[What you have to do] Line by line, the data below should be set down unchanged, with images excluded.

[Plain-text document sources]
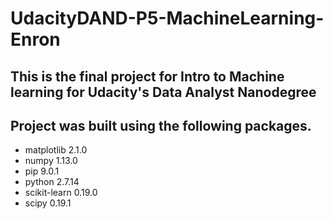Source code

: # UdacityDAND-P5-MachineLearning-Enron
## This is the final project for Intro to Machine learning for Udacity's Data Analyst Nanodegree
## Project was built using the following packages.
* matplotlib 2.1.0
* numpy 1.13.0
* pip 9.0.1
* python 2.7.14
* scikit-learn 0.19.0
* scipy 0.19.1
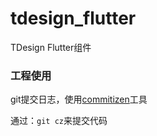 # tdesign_flutter

TDesign Flutter组件

### 工程使用

git提交日志，使用[commitizen](https://github.com/commitizen/cz-cli)工具

通过：`git cz`来提交代码


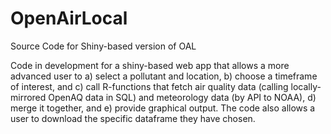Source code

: # OpenAirLocal
Source Code for Shiny-based version of OAL

Code in development for a shiny-based web app that allows a more advanced user to a) select a pollutant and location, b) choose a timeframe of interest, and c) call R-functions that fetch air quality data (calling locally-mirrored OpenAQ data in SQL) and meteorology data (by API to NOAA), d) merge it together, and e) provide graphical output.  The code also allows a user to download the specific dataframe they have chosen.

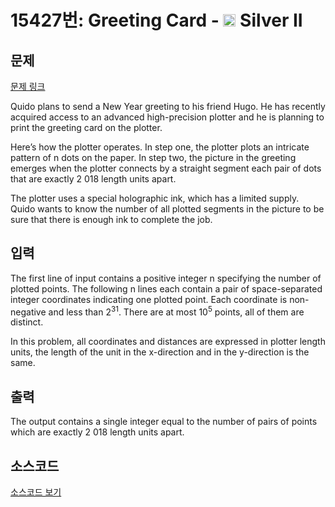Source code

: # 15427번: Greeting Card - <img src="https://static.solved.ac/tier_small/9.svg" style="height:20px" /> Silver II

<!-- performance -->

<!-- 문제 제출 후 깃허브에 푸시를 했을 때 제출한 코드의 성능이 입력될 공간입니다.-->

<!-- end -->

## 문제

[문제 링크](https://boj.kr/15427)


<p>Quido plans to send a New Year greeting to his friend Hugo. He has recently acquired access to an advanced high-precision plotter and he is planning to print the greeting card on the plotter.</p>

<p>Here’s how the plotter operates. In step one, the plotter plots an intricate pattern of n dots on the paper. In step two, the picture in the greeting emerges when the plotter connects by a straight segment each pair of dots that are exactly 2 018 length units apart.</p>

<p>The plotter uses a special holographic ink, which has a limited supply. Quido wants to know the number of all plotted segments in the picture to be sure that there is enough ink to complete the job.</p>



## 입력


<p>The first line of input contains a positive integer n specifying the number of plotted points. The following n lines each contain a pair of space-separated integer coordinates indicating one plotted point. Each coordinate is non-negative and less than 2<sup>31</sup>. There are at most 10<sup>5</sup> points, all of them are distinct.</p>

<p>In this problem, all coordinates and distances are expressed in plotter length units, the length of the unit in the x-direction and in the y-direction is the same.</p>



## 출력


<p>The output contains a single integer equal to the number of pairs of points which are exactly 2 018 length units apart.</p>



## 소스코드

[소스코드 보기](Greeting%20Card.cpp)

[Task result]
Source code

: # UdacityDAND-P5-MachineLearning-Enron
## This is the final project for Intro to Machine learning for Udacity's Data Analyst Nanodegree
## Project was built using the following packages.
* matplotlib 2.1.0
* numpy 1.13.0
* pip 9.0.1
* python 2.7.14
* scikit-learn 0.19.0
* scipy 0.19.1
 # tdesign_flutter

TDesign Flutter组件

### 工程使用

git提交日志，使用[commitizen](https://github.com/commitizen/cz-cli)工具

通过：`git cz`来提交代码


Source code

: # OpenAirLocal
Source Code for Shiny-based version of OAL

Code in development for a shiny-based web app that allows a more advanced user to a) select a pollutant and location, b) choose a timeframe of interest, and c) call R-functions that fetch air quality data (calling locally-mirrored OpenAQ data in SQL) and meteorology data (by API to NOAA), d) merge it together, and e) provide graphical output.  The code also allows a user to download the specific dataframe they have chosen.

Source code

: # 15427번: Greeting Card - <img src="https://static.solved.ac/tier_small/9.svg" style="height:20px" /> Silver II

<!-- performance -->

<!-- 문제 제출 후 깃허브에 푸시를 했을 때 제출한 코드의 성능이 입력될 공간입니다.-->

<!-- end -->

## 문제

[문제 링크](https://boj.kr/15427)


<p>Quido plans to send a New Year greeting to his friend Hugo. He has recently acquired access to an advanced high-precision plotter and he is planning to print the greeting card on the plotter.</p>

<p>Here’s how the plotter operates. In step one, the plotter plots an intricate pattern of n dots on the paper. In step two, the picture in the greeting emerges when the plotter connects by a straight segment each pair of dots that are exactly 2 018 length units apart.</p>

<p>The plotter uses a special holographic ink, which has a limited supply. Quido wants to know the number of all plotted segments in the picture to be sure that there is enough ink to complete the job.</p>



## 입력


<p>The first line of input contains a positive integer n specifying the number of plotted points. The following n lines each contain a pair of space-separated integer coordinates indicating one plotted point. Each coordinate is non-negative and less than 2<sup>31</sup>. There are at most 10<sup>5</sup> points, all of them are distinct.</p>

<p>In this problem, all coordinates and distances are expressed in plotter length units, the length of the unit in the x-direction and in the y-direction is the same.</p>



## 출력


<p>The output contains a single integer equal to the number of pairs of points which are exactly 2 018 length units apart.</p>



## 소스코드

[소스코드 보기](Greeting%20Card.cpp)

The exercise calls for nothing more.